◆ **Dataset records**:
◇ ◇ ◇ ◇ ◇ ◇ ◇

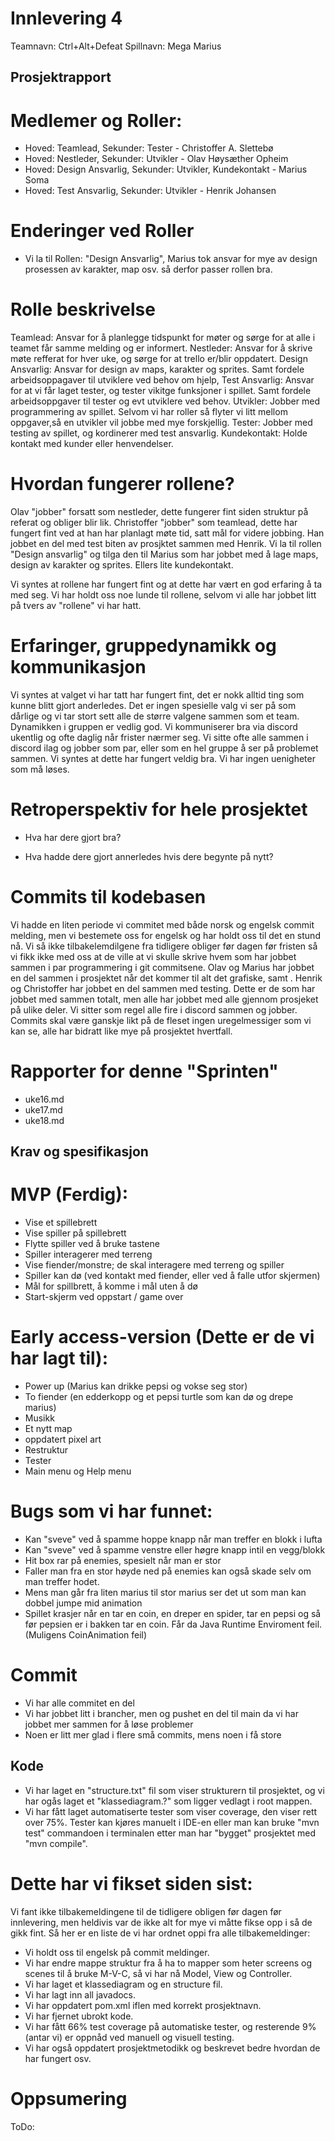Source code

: # Innlevering 4
Teamnavn: Ctrl+Alt+Defeat
Spillnavn: Mega Marius

## Prosjektrapport
# Medlemer og Roller:
* Hoved: Teamlead, Sekunder: Tester - Christoffer A. Slettebø
* Hoved: Nestleder, Sekunder: Utvikler - Olav Høysæther Opheim
* Hoved: Design Ansvarlig, Sekunder: Utvikler, Kundekontakt - Marius Soma
* Hoved: Test Ansvarlig, Sekunder: Utvikler - Henrik Johansen

# Enderinger ved Roller
- Vi la til Rollen: "Design Ansvarlig", Marius tok ansvar for mye av design prosessen av karakter, map osv. så derfor passer rollen bra.

# Rolle beskrivelse
Teamlead: Ansvar for å planlegge tidspunkt for møter og sørge for at alle i teamet får samme melding og er informert.
Nestleder: Ansvar for å skrive møte refferat for hver uke, og sørge for at trello er/blir oppdatert.
Design Ansvarlig: Ansvar for design av maps, karakter og sprites. Samt fordele arbeidsoppagaver til utviklere ved behov om hjelp,
Test Ansvarlig: Ansvar for at vi får laget tester, og tester vikitge funksjoner i spillet. Samt fordele arbeidsoppgaver til tester og evt utviklere ved behov.
Utvikler: Jobber med programmering av spillet. Selvom vi har roller så flyter vi litt mellom oppgaver,så en utvikler vil jobbe med mye forskjellig.
Tester: Jobber med testing av spillet, og kordinerer med test ansvarlig.
Kundekontakt: Holde kontakt med kunder eller henvendelser.

# Hvordan fungerer rollene?
Olav "jobber" forsatt som nestleder, dette fungerer fint siden struktur på referat og obliger blir lik.
Christoffer "jobber" som teamlead, dette har fungert fint ved at han har planlagt møte tid, satt mål for videre jobbing. Han jobbet en del med test biten av prosjktet sammen med Henrik.
Vi la til rollen "Design ansvarlig" og tilga den til Marius som har jobbet med å lage maps, design av karakter og sprites. Ellers lite kundekontakt.

Vi syntes at rollene har fungert fint og at dette har vært en god erfaring å ta med seg. Vi har holdt oss noe lunde til rollene, selvom vi alle har jobbet litt på tvers av "rollene" vi har hatt.

# Erfaringer, gruppedynamikk og kommunikasjon
Vi syntes at valget vi har tatt har fungert fint, det er nokk alltid ting som kunne blitt gjort anderledes. Det er ingen spesielle valg vi ser på som dårlige og vi tar stort sett alle de større valgene sammen som et team. Dynamikken i gruppen er vedlig god. Vi kommuniserer bra via discord ukentlig og ofte daglig når frister nærmer seg. Vi sitte ofte alle sammen i discord ilag og jobber som par, eller som en hel gruppe å ser på problemet sammen. Vi syntes at dette har fungert veldig bra. Vi har ingen uenigheter som må løses.

# Retroperspektiv for hele prosjektet
* Hva har dere gjort bra?

* Hva hadde dere gjort annerledes hvis dere begynte på nytt? 

# Commits til kodebasen
Vi hadde en liten periode vi commitet med både norsk og engelsk commit melding, men vi bestemete oss for engelsk og har holdt oss til det en stund nå.
Vi så ikke tilbakelemdilgene fra tidligere obliger før dagen før fristen så vi fikk ikke med oss at de ville at vi skulle skrive hvem som har jobbet sammen i par programmering i git commitsene. Olav og Marius har jobbet en del sammen i prosjektet når det kommer til alt det grafiske, samt . Henrik og Christoffer har jobbet en del sammen med testing. Dette er de som har jobbet med sammen totalt, men alle har jobbet med alle gjennom prosjeket på ulike deler. Vi sitter som regel alle fire i discord sammen og jobber. Commits skal være ganskje likt på de fleset ingen uregelmessiger som vi kan se, alle har bidratt like mye på prosjektet hvertfall.

# Rapporter for denne "Sprinten"
- uke16.md
- uke17.md
- uke18.md

## Krav og spesifikasjon
# MVP (Ferdig):
* Vise et spillebrett
* Vise spiller på spillebrett
* Flytte spiller ved å bruke tastene
* Spiller interagerer med terreng
* Vise fiender/monstre; de skal interagere med terreng og spiller
* Spiller kan dø (ved kontakt med fiender, eller ved å falle utfor skjermen)
* Mål for spillbrett, å komme i mål uten å dø
* Start-skjerm ved oppstart / game over

# Early access-version (Dette er de vi har lagt til):
* Power up (Marius kan drikke pepsi og vokse seg stor)
* To fiender (en edderkopp og et pepsi turtle som kan dø og drepe marius)
* Musikk
* Et nytt map
* oppdatert pixel art
* Restruktur
* Tester
* Main menu og Help menu

# Bugs som vi har funnet:
* Kan "sveve" ved å spamme hoppe knapp når man treffer en blokk i lufta
* Kan "sveve" ved å spamme venstre eller høgre knapp intil en vegg/blokk
* Hit box rar på enemies, spesielt når man er stor
* Faller man fra en stor høyde ned på enemies kan også skade selv om man treffer hodet. 
* Mens man går fra liten marius til stor marius ser det ut som man kan dobbel jumpe mid animation
* Spillet krasjer når en tar en coin, en dreper en spider, tar en pepsi og så før pepsien er i bakken tar en coin. 
  Får da Java Runtime Enviroment feil. (Muligens CoinAnimation feil)

# Commit
* Vi har alle commitet en del
* Vi har jobbet litt i brancher, men og pushet en del til main da vi har jobbet mer sammen for å løse problemer
* Noen er litt mer glad i flere små commits, mens noen i få store

## Kode
- Vi har laget en "structure.txt" fil som viser strukturern til prosjektet, og vi har ogås laget et "klassediagram.?" som ligger vedlagt i root mappen.
- Vi har fått laget automatiserte tester som viser coverage, den viser rett over 75%. Tester kan kjøres manuelt i IDE-en eller man kan bruke "mvn test" commandoen i terminalen etter man har "bygget" prosjektet med "mvn compile".

# Dette har vi fikset siden sist:
Vi fant ikke tilbakemeldingene til de tidligere obligen før dagen før innlevering, men heldivis var de ikke alt for mye vi måtte fikse opp i så de gikk fint. Så her er en liste de vi har ordnet oppi fra alle tilbakemeldinger:
- Vi holdt oss til engelsk på commit meldinger.
- Vi har endre mappe struktur fra å ha to mapper som heter screens og scenes til å bruke M-V-C, så vi har nå Model, View og Controller.
- Vi har laget et klassediagram og en structure fil.
- Vi har lagt inn all javadocs.
- Vi har oppdatert pom.xml iflen med korrekt prosjektnavn.
- Vi har fjernet ubrokt kode.
- Vi har fått 66% test coverage på automatiske tester, og resterende 9% (antar vi) er oppnåd ved manuell og visuell testing.
- Vi har også oppdatert prosjektmetodikk og beskrevet bedre hvordan de har fungert osv.

# Oppsumering
ToDo:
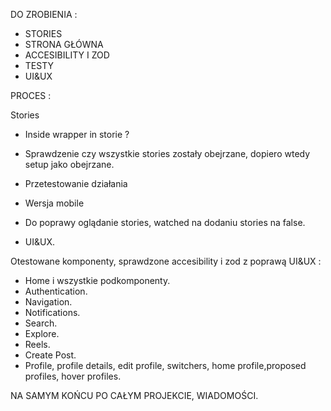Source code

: DO ZROBIENIA :

- STORIES
- STRONA GŁÓWNA
- ACCESIBILITY I ZOD
- TESTY
- UI&UX

PROCES :

Stories

- Inside wrapper in storie ?

- Sprawdzenie czy wszystkie stories zostały obejrzane, dopiero wtedy setup jako obejrzane.
- Przetestowanie działania
- Wersja mobile

- Do poprawy oglądanie stories, watched na dodaniu stories na false.

- UI&UX.

Otestowane komponenty, sprawdzone accesibility i zod z poprawą UI&UX :

- Home i wszystkie podkomponenty.
- Authentication.
- Navigation.
- Notifications.
- Search.
- Explore.
- Reels.
- Create Post.
- Profile, profile details, edit profile, switchers, home profile,proposed profiles, hover profiles.

NA SAMYM KOŃCU PO CAŁYM PROJEKCIE, WIADOMOŚCI.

◇ ◇ ◇ ◇ ◇ ◇ ◇

◆ **Work order**: Work through the entries, filtering for the string "fordele", and copy each line that holds it.

◆ **Task output**:
Design Ansvarlig: Ansvar for design av maps, karakter og sprites. Samt fordele arbeidsoppagaver til utviklere ved behov om hjelp,
Test Ansvarlig: Ansvar for at vi får laget tester, og tester vikitge funksjoner i spillet. Samt fordele arbeidsoppgaver til tester og evt utviklere ved behov.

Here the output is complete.